Conservation of momentum (statement). For an isolated system, the vector sum of the momenta before and after any internal interaction remains unchanged.

Applying this law, we write

$$M\,\vec v_1 \;+\; 3M\,\vec v_2 \;=\; \vec 0.$$

We now proceed algebraically, isolating one velocity in terms of the other. Dividing every term by the common factor $$M$$ gives

$$\vec v_1 \;+\; 3\,\vec v_2 \;=\; \vec 0.$$

Rearranging, we get

$$\vec v_1 \;=\; -\,3\,\vec v_2.$$

This result tells us that the two velocities are in opposite directions (the minus sign) and that the magnitude of $$\vec v_1$$ is three times the magnitude of $$\vec v_2$$:

$$|\vec v_1| \;=\; 3\,|\vec v_2|.$$

Next, we write the individual momenta after the disintegration:

First particle (mass $$M$$): $$\vec p_1 \;=\; M\,\vec v_1.$$

Second particle (mass $$3M$$): $$\vec p_2 \;=\; 3M\,\vec v_2.$$

We take magnitudes to compare them. Using $$|\vec v_1| = 3\,|\vec v_2|$$, we have

$$|\vec p_1| \;=\; M\,|\vec v_1| \;=\; M\,(3\,|\vec v_2|) \;=\; 3M\,|\vec v_2|.$$

Similarly,

$$|\vec p_2| \;=\; 3M\,|\vec v_2|.$$

From the last two lines we observe

$$|\vec p_1| = |\vec p_2|.$$

Thus, although the particles have different masses and different speeds, the magnitudes of their linear momenta are identical, fulfilling momentum conservation.
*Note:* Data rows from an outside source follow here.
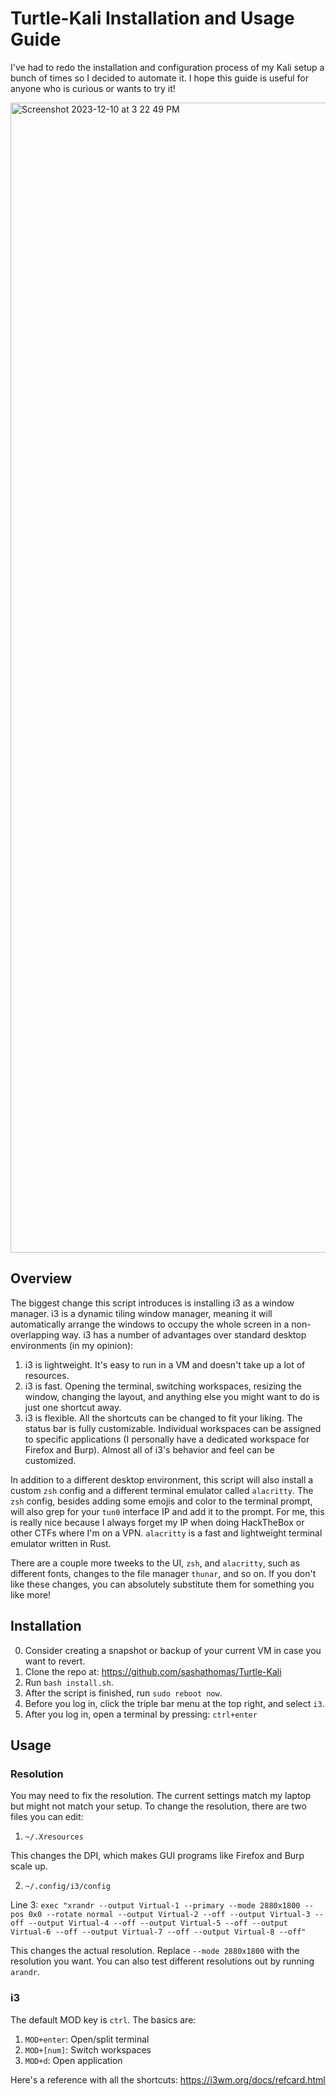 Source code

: # Turtle-Kali Installation and Usage Guide

I've had to redo the installation and configuration process of my Kali setup a bunch of times so I decided to automate it. I hope this guide is useful for anyone who is curious or wants to try it! 

<img width="1840" alt="Screenshot 2023-12-10 at 3 22 49 PM" src="https://github.com/sashathomas/Turtle-Kali/assets/59403796/fa44a96a-0e89-420d-984a-401499d7d014">

## Overview

The biggest change this script introduces is installing i3 as a window manager. i3 is a dynamic tiling window manager, meaning it will automatically arrange the windows to occupy the whole screen in a non-overlapping way. i3 has a number of advantages over standard desktop environments (in my opinion):

1. i3 is lightweight. It's easy to run in a VM and doesn't take up a lot of resources. 
2. i3 is fast. Opening the terminal, switching workspaces, resizing the window, changing the layout, and anything else you might want to do is just one shortcut away. 
3. i3 is flexible. All the shortcuts can be changed to fit your liking. The status bar is fully customizable. Individual workspaces can be assigned to specific applications (I personally have a dedicated workspace for Firefox and Burp). Almost all of i3's behavior and feel can be customized. 

In addition to a different desktop environment, this script will also install a custom `zsh` config and a different terminal emulator called `alacritty`. The `zsh` config, besides adding some emojis and color to the terminal prompt, will also grep for your `tun0` interface IP and add it to the prompt. For me, this is really nice because I always forget my IP when doing HackTheBox or other CTFs where I'm on a VPN. `alacritty` is a fast and lightweight terminal emulator written in Rust. 

There are a couple more tweeks to the UI, `zsh`, and `alacritty`, such as different fonts, changes to the file manager `thunar`, and so on. If you don't like these changes, you can absolutely substitute them for something you like more!  
## Installation
0. Consider creating a snapshot or backup of your current VM in case you want to revert. 
1. Clone the repo at: https://github.com/sashathomas/Turtle-Kali
2. Run `bash install.sh`.
3. After the script is finished, run `sudo reboot now`.
4. Before you log in, click the triple bar menu at the top right, and select `i3`.
5. After you log in, open a terminal by pressing: `ctrl+enter`

## Usage

### Resolution
You may need to fix the resolution. The current settings match my laptop but might not match your setup. To change the resolution, there are two files you can edit:

1. `~/.Xresources`

This changes the DPI, which makes GUI programs like Firefox and Burp scale up. 

2. `~/.config/i3/config`

Line 3: `exec "xrandr --output Virtual-1 --primary --mode 2880x1800 --pos 0x0 --rotate normal --output Virtual-2 --off --output Virtual-3 --off --output Virtual-4 --off --output Virtual-5 --off --output Virtual-6 --off --output Virtual-7 --off --output Virtual-8 --off"`

This changes the actual resolution. Replace `--mode 2880x1800` with the resolution you want. You can also test different resolutions out by running `arandr`. 

### i3
The default MOD key is `ctrl`. The basics are: 

1. `MOD+enter`: Open/split terminal
2. `MOD+[num]`: Switch workspaces
3. `MOD+d`: Open application 

Here's a reference with all the shortcuts: https://i3wm.org/docs/refcard.html

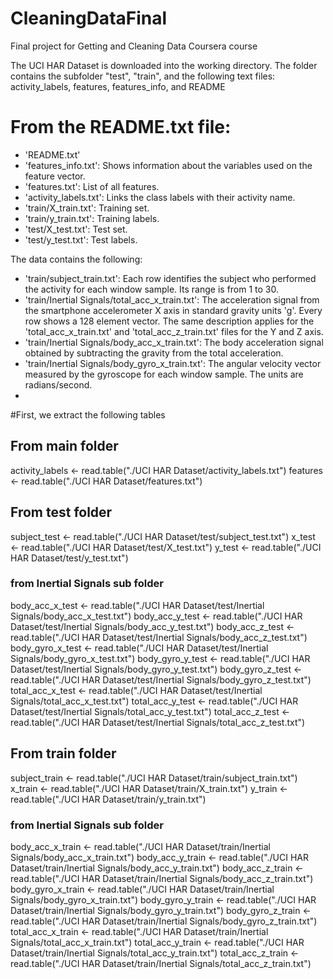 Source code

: # CleaningDataFinal
Final project for Getting and Cleaning Data Coursera course

The UCI HAR Dataset is downloaded into the working directory. The folder contains the subfolder "test", "train", and the following text files: activity_labels, features, features_info, and README

# From the README.txt file:
- 'README.txt'
- 'features_info.txt': Shows information about the variables used on the feature vector.
- 'features.txt': List of all features.
- 'activity_labels.txt': Links the class labels with their activity name.
- 'train/X_train.txt': Training set.
- 'train/y_train.txt': Training labels.
- 'test/X_test.txt': Test set.
- 'test/y_test.txt': Test labels.

The data contains the following:
- 'train/subject_train.txt': Each row identifies the subject who performed the activity for each window sample. Its range is from 1 to 30. 
- 'train/Inertial Signals/total_acc_x_train.txt': The acceleration signal from the smartphone accelerometer X axis in standard gravity units 'g'. Every row shows a 128 element vector. The same description applies for the 'total_acc_x_train.txt' and 'total_acc_z_train.txt' files for the Y and Z axis. 
- 'train/Inertial Signals/body_acc_x_train.txt': The body acceleration signal obtained by subtracting the gravity from the total acceleration. 
- 'train/Inertial Signals/body_gyro_x_train.txt': The angular velocity vector measured by the gyroscope for each window sample. The units are radians/second. 
- 

#First, we extract the following tables
## From main folder
activity_labels <- read.table("./UCI HAR Dataset/activity_labels.txt")
features <- read.table("./UCI HAR Dataset/features.txt")
## From test folder
subject_test <- read.table("./UCI HAR Dataset/test/subject_test.txt")
x_test <- read.table("./UCI HAR Dataset/test/X_test.txt")
y_test <- read.table("./UCI HAR Dataset/test/y_test.txt")
### from Inertial Signals sub folder
body_acc_x_test <- read.table("./UCI HAR Dataset/test/Inertial Signals/body_acc_x_test.txt")
body_acc_y_test <- read.table("./UCI HAR Dataset/test/Inertial Signals/body_acc_y_test.txt")
body_acc_z_test <- read.table("./UCI HAR Dataset/test/Inertial Signals/body_acc_z_test.txt")
body_gyro_x_test <- read.table("./UCI HAR Dataset/test/Inertial Signals/body_gyro_x_test.txt")
body_gyro_y_test <- read.table("./UCI HAR Dataset/test/Inertial Signals/body_gyro_y_test.txt")
body_gyro_z_test <- read.table("./UCI HAR Dataset/test/Inertial Signals/body_gyro_z_test.txt")
total_acc_x_test <- read.table("./UCI HAR Dataset/test/Inertial Signals/total_acc_x_test.txt")
total_acc_y_test <- read.table("./UCI HAR Dataset/test/Inertial Signals/total_acc_y_test.txt")
total_acc_z_test <- read.table("./UCI HAR Dataset/test/Inertial Signals/total_acc_z_test.txt")
## From train folder
subject_train <- read.table("./UCI HAR Dataset/train/subject_train.txt")
x_train <- read.table("./UCI HAR Dataset/train/X_train.txt")
y_train <- read.table("./UCI HAR Dataset/train/y_train.txt")
### from Inertial Signals sub folder
body_acc_x_train <- read.table("./UCI HAR Dataset/train/Inertial Signals/body_acc_x_train.txt")
body_acc_y_train <- read.table("./UCI HAR Dataset/train/Inertial Signals/body_acc_y_train.txt")
body_acc_z_train <- read.table("./UCI HAR Dataset/train/Inertial Signals/body_acc_z_train.txt")
body_gyro_x_train <- read.table("./UCI HAR Dataset/train/Inertial Signals/body_gyro_x_train.txt")
body_gyro_y_train <- read.table("./UCI HAR Dataset/train/Inertial Signals/body_gyro_y_train.txt")
body_gyro_z_train <- read.table("./UCI HAR Dataset/train/Inertial Signals/body_gyro_z_train.txt")
total_acc_x_train <- read.table("./UCI HAR Dataset/train/Inertial Signals/total_acc_x_train.txt")
total_acc_y_train <- read.table("./UCI HAR Dataset/train/Inertial Signals/total_acc_y_train.txt")
total_acc_z_train <- read.table("./UCI HAR Dataset/train/Inertial Signals/total_acc_z_train.txt")

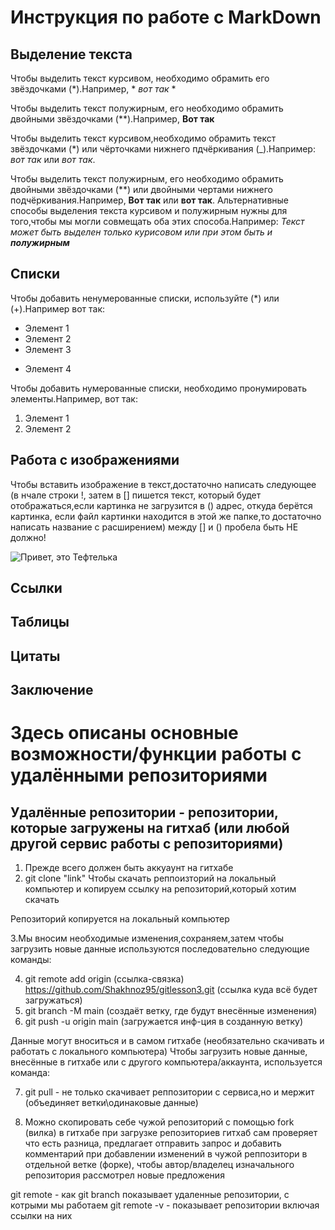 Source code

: # Инструкция по работе с MarkDown

## Выделение текста
Чтобы выделить текст курсивом, необходимо обрамить его звёздочками (*).Например, * *вот так* *

Чтобы выделить текст полужирным, его необходимо обрамить двойными звёздочками (**).Например, **Вот так**

Чтобы выделить текст курсивом,необходимо обрамить текст звёздочками (*) или чёрточками нижнего пдчёркивания (_).Например: *вот так* или _вот так_.

Чтобы выделить текст полужирным, его необходимо обрамить двойными звёздочками (**) или двойными чертами нижнего подчёркивания.Например, **Вот так** или  __вот так__. 
Альтернативные способы выделения текста курсивом и полужирным нужны для того,чтобы мы могли совмещать оба этих способа.Например: _Текст может быть выделен только курисовом или при этом быть и **полужирным**_

## Списки
Чтобы добавить ненумерованные списки, используйте (*) или (+).Например вот так:

* Элемент 1
* Элемент 2
* Элемент 3
+ Элемент 4

Чтобы добавить нумерованные списки, необходимо пронумировать элементы.Например, вот так:
1. Элемент 1
2. Элемент 2

## Работа с изображениями 
Чтобы вставить изображение в текст,достаточно написать следующее (в нчале строки !, затем в [] пишется текст, который будет отображаться,если картинка не загрузится в () адрес, откуда берётся картинка, если файл картинки находится в этой же папке,то достаточно написать название с расширением) между [] и () пробела быть НЕ должно!

![Привет, это Тефтелька](Teftelka.jpg)

## Ссылки

## Таблицы

## Цитаты

## Заключение


# Здесь описаны основные возможности/функции работы с удалёнными репозиториями

## Удалённые репозитории - репозитории, которые загружены на гитхаб (или любой другой сервис работы с репозиториями)

1. Прежде всего должен быть аккуаунт на гитхабе
2. git clone "link" Чтобы скачать реппоизторий на локальный компьютер и копируем ссылку на репозиторий,который хотим скачать

Репозиторий копируется на локальный компьютер

3.Мы вносим необходимые изменения,сохраняем,затем чтобы загрузить новые данные используются последовательно следующие команды:

4. git remote add origin (ссылка-связка) https://github.com/Shakhnoz95/gitlesson3.git (ссылка куда всё будет загружаться)
5. git branch -M main (создаёт ветку, где будут внесённые изменения)
6. git push -u origin main (загружается инф-ция в созданную ветку)

Данные могут вноситься и в самом гитхабе (необязательно скачивать и работать с локального компьютера)
Чтобы загрузить новые данные, внесённые в гитхабе или с другого компьютера/аккаунта, используется команда: 

7. git pull - не только скачивает реппозитории с сервиса,но и мержит (объединяет ветки\одинаковые данные)

8. Можно скопировать себе чужой репозиторий с помощью fork (вилка)
в гитхабе при загрузке репозиториев гитхаб сам проверяет что есть разница, 
предлагает отправить запрос и добавить комментарий при добавлении изменений в чужой реппозитори в отдельной ветке (форке),
 чтобы автор/владелец изначального репозитория рассмотрел новые предложения 

 git remote - как git branch показывает удаленные репозитории, с котрыми мы работаем 
 git remote -v - показывает репозитории включая ссылки на них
Now we invoke the de-Broglie relation.

de-Broglie wavelength formula. The wavelength associated with a particle of momentum $$p$$ is

$$\lambda = \dfrac{h}{p},$$

where $$h$$ is Planck’s constant.

Let $$\lambda_1$$ be the wavelength of the particle of mass $$M$$ and $$\lambda_2$$ be that of the particle of mass $$3M$$. Then

$$\lambda_1 = \dfrac{h}{|\vec p_1|}, \qquad \lambda_2 = \dfrac{h}{|\vec p_2|}.$$

We now form the required ratio:

$$\dfrac{\lambda_1}{\lambda_2} = \dfrac{h/|\vec p_1|}{\,h/|\vec p_2|\,} = \dfrac{|\vec p_2|}{|\vec p_1|}.$$

But we have already shown that $$|\vec p_1| = |\vec p_2|$$, so

$$\dfrac{\lambda_1}{\lambda_2} = 1.$$

This translates to the numerical ratio

$$\lambda_1 : \lambda_2 = 1 : 1.$$

Hence, the correct answer is Option D.